While the recent actions of Congress this year are most welcome, it needs to be asked in light of the horrific news from Colorado how the tens of thousands of gun-related deaths each year in the nation have not been regarded with the same urgency? How has Congress not acted with equal resolve about mass shootings?
Congressional negotiators were able to artfully deal with who received federal aid payments, how to dodge the minimum wage issue, and put in place a smart program to deal with child poverty. I applaud the legislation and I applaud the fast movement taken by elected officials who cared enough to assist citizens and help percolate the national economy. But ask yourself, given the violent displays of bloodshed from handguns and military-style assault weapons, all of which are too readily available among the populace, how it is not possible to have the same determination to speedily move gun control legislation.

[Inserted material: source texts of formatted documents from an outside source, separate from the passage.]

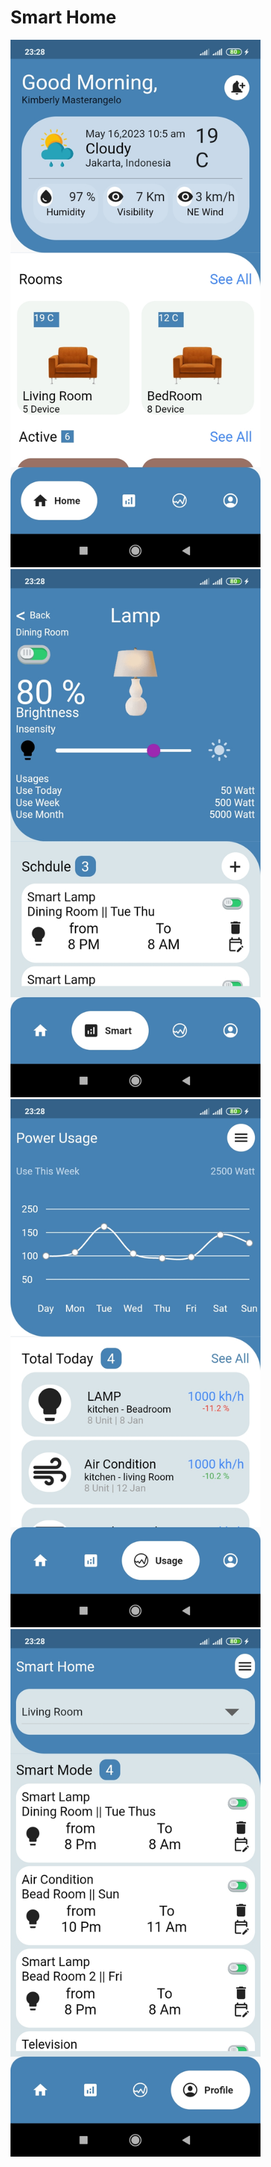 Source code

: # Smart Home

<p float="left">
  <img src="https://github.com/fazlerabbikhan/smart-home/blob/main/screenshots/1.jpg" width="400" />
  <img src="https://github.com/fazlerabbikhan/smart-home/blob/main/screenshots/2.jpg" width="400" />
  <img src="https://github.com/fazlerabbikhan/smart-home/blob/main/screenshots/3.jpg" width="400" />
  <img src="https://github.com/fazlerabbikhan/smart-home/blob/main/screenshots/4.jpg" width="400" />
</p>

More than 41,500 people died by gun violence in 2020, which was an awful record, according to the independent data collection and research group Gun Violence Archive. That included more than 23,000 people who died by suicide. Annual firearm deaths have never exceeded 40,000 since at least 1981, according to data from the Centers for Disease Control and Prevention.
With the grim news Monday afternoon from Colorado comes data to show that state had more mass shootings per capita than all but four states. The Census-designated Denver metropolitan statistical area had more school shootings per capita since 1999 than any of the country’s 24 other largest metro areas. Volumes of data exists to show nationwide the mass shootings cases abound, even though it needs to be noted most gun deaths are not from such acts where four or more people are shot.
In other words, there are many avenues of gun violence that need to be addressed. The speed that lawmakers can act has been noted, with the COVID legislation. But we should not forget that there are other pressing matters in this nation that also need bold and decisive action from Congress. The absence of such determination, when it comes to gun legislation, underscores the reality of who buys and controls Congress.
The reason is the NRA.
The sad fact is on any given day the average citizen knows they can be killed with a gun from an unstable and angry person who obtained the weapon and ammo with complete ease. That ability is in law, but runs counter to logic and common sense.
Every nation has angry people and mental health issues galore, but it is only here in America that we say to those people, here is an assault weapon! And please do not forget to stock up on your ammo supply, too. It is patently absurd.
When polls are taken, regardless of the firm doing the questioning the results continuously show overwhelming support for the passage of legislation demanding universal background checks. There is strong majority support for both a ban on high-capacity magazines and also a ban on assault-style weapons.
In 2016, after the gut-wrenching mass shooting in Orlando. I had the opportunity to speak at the Madison Capitol rally. From the heart I spoke about the loss of life that forced our nation to lower flags half-mast and how the NRA needs to be curtailed. I stressed that our sense of loss, anger, and fear as a nation needed to be translated into a passion for urging Congress to write and pass meaningful gun control measures.
I also urged people to have conversations not just with folks we agree with but everyone as we must send a message that this gun violence must end. It starts with you and me.
We have seen the will of Congress can move a powerful and costly measure to combat COVID and stir the economy. Surely, the mounting death toll from mass shootings and gun violence should also merit the same urgency.